(Task data)

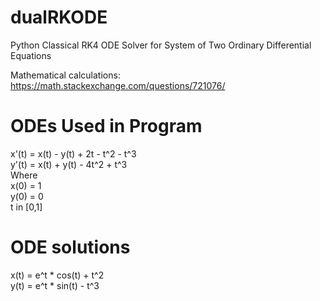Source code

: # dualRKODE
Python Classical RK4 ODE Solver for System of Two Ordinary Differential Equations

Mathematical calculations: https://math.stackexchange.com/questions/721076/

# ODEs Used in Program
x'(t) = x(t) - y(t) + 2t - t^2 - t^3 <br />
y'(t) = x(t) + y(t) - 4t^2 + t^3 <br />
Where <br />
x(0) = 1 <br />
y(0) = 0 <br />
t in [0,1]
               
# ODE solutions
x(t) = e^t * cos(t) + t^2 <br />
y(t) = e^t * sin(t) - t^3



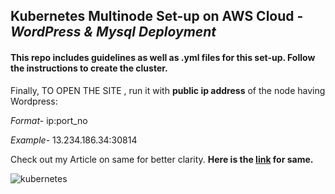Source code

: ## Kubernetes Multinode Set-up on AWS Cloud - _WordPress & Mysql Deployment_


#### This repo includes guidelines as well as .yml files for this set-up. Follow the instructions to create the cluster.
Finally, TO OPEN THE SITE , run it with **public ip address** of the node having Wordpress:

_Format-_  ip:port_no

_Example-_  13.234.186.34:30814

Check out my Article on same for better clarity.  **Here is the [link](https://www.linkedin.com/pulse/wordpress-mysql-multinode-kubernetes-cluster-setup-aws-dhawan/ "How to create K8s Cluster on AWS Cloud") for same.**

![kubernetes](https://user-images.githubusercontent.com/60067670/119806350-c0789d00-beff-11eb-9247-fe11fca36f78.png)
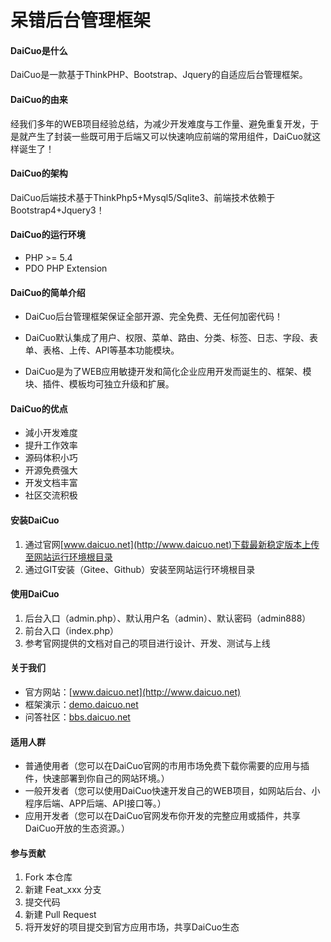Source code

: # 呆错后台管理框架

#### DaiCuo是什么

DaiCuo是一款基于ThinkPHP、Bootstrap、Jquery的自适应后台管理框架。

#### DaiCuo的由来

经我们多年的WEB项目经验总结，为减少开发难度与工作量、避免重复开发，于是就产生了封装一些既可用于后端又可以快速响应前端的常用组件，DaiCuo就这样诞生了！

#### DaiCuo的架构

DaiCuo后端技术基于ThinkPhp5+Mysql5/Sqlite3、前端技术依赖于Bootstrap4+Jquery3！

#### DaiCuo的运行环境

- PHP >= 5.4
- PDO PHP Extension

#### DaiCuo的简单介绍

- DaiCuo后台管理框架保证全部开源、完全免费、无任何加密代码！

- DaiCuo默认集成了用户、权限、菜单、路由、分类、标签、日志、字段、表单、表格、上传、API等基本功能模块。

- DaiCuo是为了WEB应用敏捷开发和简化企业应用开发而诞生的、框架、模块、插件、模板均可独立升级和扩展。

#### DaiCuo的优点

- 減小开发难度
- 提升工作效率
- 源码体积小巧
- 开源免费强大
- 开发文档丰富
- 社区交流积极

#### 安装DaiCuo

1. 通过官网[www.daicuo.net](http://www.daicuo.net)下载最新稳定版本上传至网站运行环境根目录
2. 通过GIT安装（Gitee、Github）安装至网站运行环境根目录

#### 使用DaiCuo

1. 后台入口（admin.php）、默认用户名（admin）、默认密码（admin888）
2. 前台入口（index.php）
3. 参考官网提供的文档对自己的项目进行设计、开发、测试与上线


#### 关于我们

- 官方网站：[www.daicuo.net](http://www.daicuo.net)
- 框架演示：[demo.daicuo.net](http://demo.daicuo.net)
- 问答社区：[bbs.daicuo.net](http://bbs.daicuo.co)

#### 适用人群

- 普通使用者（您可以在DaiCuo官网的市用市场免费下载你需要的应用与插件，快速部署到你自己的网站环境。）
- 一般开发者（您可以使用DaiCuo快速开发自己的WEB项目，如网站后台、小程序后端、APP后端、API接口等。）
- 应用开发者（您可以在DaiCuo官网发布你开发的完整应用或插件，共享DaiCuo开放的生态资源。）

#### 参与贡献

1. Fork 本仓库
2. 新建 Feat_xxx 分支
3. 提交代码
4. 新建 Pull Request
5. 将开发好的项目提交到官方应用市场，共享DaiCuo生态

(End Task data)

**Work to be completed**: Please list every line of the records that contains "cluster".

**Task solution**:
#### This repo includes guidelines as well as .yml files for this set-up. Follow the instructions to create the cluster.
Check out my Article on same for better clarity.  **Here is the [link](https://www.linkedin.com/pulse/wordpress-mysql-multinode-kubernetes-cluster-setup-aws-dhawan/ "How to create K8s Cluster on AWS Cloud") for same.**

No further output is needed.